Of all the entries below, retype only the lines from the one with "TODO 活用の動詞 findo 「裂く」の派生語です．" through the one with "- Response format", exactly as they appear.

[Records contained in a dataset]
□ □ □

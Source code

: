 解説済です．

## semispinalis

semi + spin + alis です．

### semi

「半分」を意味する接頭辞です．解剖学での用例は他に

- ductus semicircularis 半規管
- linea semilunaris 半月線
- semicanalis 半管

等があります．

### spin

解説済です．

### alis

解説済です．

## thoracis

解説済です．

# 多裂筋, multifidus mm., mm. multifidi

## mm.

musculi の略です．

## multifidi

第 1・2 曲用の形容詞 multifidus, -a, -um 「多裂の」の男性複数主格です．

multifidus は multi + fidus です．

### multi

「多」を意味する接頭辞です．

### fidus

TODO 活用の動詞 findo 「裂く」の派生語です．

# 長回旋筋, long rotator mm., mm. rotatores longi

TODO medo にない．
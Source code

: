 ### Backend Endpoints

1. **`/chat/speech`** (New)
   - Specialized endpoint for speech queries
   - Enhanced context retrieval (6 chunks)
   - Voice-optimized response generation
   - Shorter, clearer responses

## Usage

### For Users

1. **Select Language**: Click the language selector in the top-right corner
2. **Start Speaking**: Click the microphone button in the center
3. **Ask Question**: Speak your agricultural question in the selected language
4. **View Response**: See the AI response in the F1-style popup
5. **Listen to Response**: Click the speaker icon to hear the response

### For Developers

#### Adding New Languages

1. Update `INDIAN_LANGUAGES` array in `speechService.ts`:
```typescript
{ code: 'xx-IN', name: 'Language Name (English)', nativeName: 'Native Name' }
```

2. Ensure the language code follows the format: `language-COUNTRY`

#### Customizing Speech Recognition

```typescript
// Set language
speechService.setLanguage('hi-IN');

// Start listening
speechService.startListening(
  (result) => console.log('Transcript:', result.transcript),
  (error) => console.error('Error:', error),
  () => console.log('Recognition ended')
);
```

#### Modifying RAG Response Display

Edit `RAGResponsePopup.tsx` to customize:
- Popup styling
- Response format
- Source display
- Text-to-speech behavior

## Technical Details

□ □ □

→ Solution to the exercise
TODO 活用の動詞 findo 「裂く」の派生語です．

# 長回旋筋, long rotator mm., mm. rotatores longi

TODO medo にない．
Source code

: ### Backend Endpoints

1. **`/chat/speech`** (New)
   - Specialized endpoint for speech queries
   - Enhanced context retrieval (6 chunks)
   - Voice-optimized response generation
   - Shorter, clearer responses

## Usage

### For Users

1. **Select Language**: Click the language selector in the top-right corner
2. **Start Speaking**: Click the microphone button in the center
3. **Ask Question**: Speak your agricultural question in the selected language
4. **View Response**: See the AI response in the F1-style popup
5. **Listen to Response**: Click the speaker icon to hear the response

### For Developers

#### Adding New Languages

1. Update `INDIAN_LANGUAGES` array in `speechService.ts`:
```typescript
{ code: 'xx-IN', name: 'Language Name (English)', nativeName: 'Native Name' }
```

2. Ensure the language code follows the format: `language-COUNTRY`

#### Customizing Speech Recognition

```typescript
// Set language
speechService.setLanguage('hi-IN');

// Start listening
speechService.startListening(
  (result) => console.log('Transcript:', result.transcript),
  (error) => console.error('Error:', error),
  () => console.log('Recognition ended')
);
```

#### Modifying RAG Response Display

Edit `RAGResponsePopup.tsx` to customize:
- Popup styling
- Response format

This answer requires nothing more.